--- Material provided Enclosed Below ---

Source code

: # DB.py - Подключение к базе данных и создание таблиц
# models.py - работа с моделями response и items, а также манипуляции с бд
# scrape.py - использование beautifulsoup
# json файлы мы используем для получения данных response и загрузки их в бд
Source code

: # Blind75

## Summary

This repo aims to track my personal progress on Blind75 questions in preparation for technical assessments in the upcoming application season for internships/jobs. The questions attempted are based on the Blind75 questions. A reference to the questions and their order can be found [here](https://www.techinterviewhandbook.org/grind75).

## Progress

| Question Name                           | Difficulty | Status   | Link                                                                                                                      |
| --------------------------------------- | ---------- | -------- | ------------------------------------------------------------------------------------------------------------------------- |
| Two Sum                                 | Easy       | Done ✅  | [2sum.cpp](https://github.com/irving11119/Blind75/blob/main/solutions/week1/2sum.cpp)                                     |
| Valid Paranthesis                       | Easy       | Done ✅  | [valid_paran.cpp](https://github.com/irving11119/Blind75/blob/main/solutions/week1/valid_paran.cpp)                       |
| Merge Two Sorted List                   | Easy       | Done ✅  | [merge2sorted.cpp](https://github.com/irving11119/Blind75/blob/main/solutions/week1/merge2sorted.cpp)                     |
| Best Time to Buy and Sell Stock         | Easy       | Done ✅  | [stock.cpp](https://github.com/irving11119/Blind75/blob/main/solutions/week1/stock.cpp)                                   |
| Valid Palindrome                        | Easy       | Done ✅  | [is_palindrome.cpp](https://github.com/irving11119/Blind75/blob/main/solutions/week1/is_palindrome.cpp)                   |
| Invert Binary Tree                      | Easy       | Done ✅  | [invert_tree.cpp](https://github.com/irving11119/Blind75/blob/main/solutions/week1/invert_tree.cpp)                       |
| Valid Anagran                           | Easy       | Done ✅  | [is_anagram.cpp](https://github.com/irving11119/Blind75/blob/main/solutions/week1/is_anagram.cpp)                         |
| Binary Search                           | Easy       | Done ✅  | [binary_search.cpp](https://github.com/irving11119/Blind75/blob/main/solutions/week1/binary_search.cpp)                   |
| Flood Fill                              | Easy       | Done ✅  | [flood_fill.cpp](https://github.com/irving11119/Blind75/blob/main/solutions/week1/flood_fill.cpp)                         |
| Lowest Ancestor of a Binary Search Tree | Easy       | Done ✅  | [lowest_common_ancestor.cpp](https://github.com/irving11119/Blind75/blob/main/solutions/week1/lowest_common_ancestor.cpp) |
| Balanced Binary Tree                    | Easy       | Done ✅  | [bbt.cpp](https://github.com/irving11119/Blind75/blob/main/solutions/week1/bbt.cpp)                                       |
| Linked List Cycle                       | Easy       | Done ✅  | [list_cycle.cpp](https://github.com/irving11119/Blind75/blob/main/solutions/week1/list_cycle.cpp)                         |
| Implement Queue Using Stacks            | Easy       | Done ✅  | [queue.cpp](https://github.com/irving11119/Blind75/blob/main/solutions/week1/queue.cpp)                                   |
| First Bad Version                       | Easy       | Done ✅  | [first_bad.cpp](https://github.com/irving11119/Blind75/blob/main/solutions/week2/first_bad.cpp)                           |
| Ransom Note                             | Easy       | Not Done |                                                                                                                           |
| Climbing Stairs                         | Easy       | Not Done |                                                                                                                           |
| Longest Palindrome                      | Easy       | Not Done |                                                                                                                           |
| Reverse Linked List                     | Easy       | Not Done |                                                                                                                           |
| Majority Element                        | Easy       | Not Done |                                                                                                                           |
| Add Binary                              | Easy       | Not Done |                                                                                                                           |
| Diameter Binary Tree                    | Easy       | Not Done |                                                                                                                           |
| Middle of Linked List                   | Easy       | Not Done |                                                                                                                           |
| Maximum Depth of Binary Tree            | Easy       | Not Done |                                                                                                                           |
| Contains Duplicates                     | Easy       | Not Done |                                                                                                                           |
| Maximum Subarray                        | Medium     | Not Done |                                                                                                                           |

--- End of Enclosed Material provided ---

◆ Work to be completed ◆
Show every line of the entries above where the word "данных" occurs.

◆ Answer to this problem ◆
: # DB.py - Подключение к базе данных и создание таблиц
# json файлы мы используем для получения данных response и загрузки их в бд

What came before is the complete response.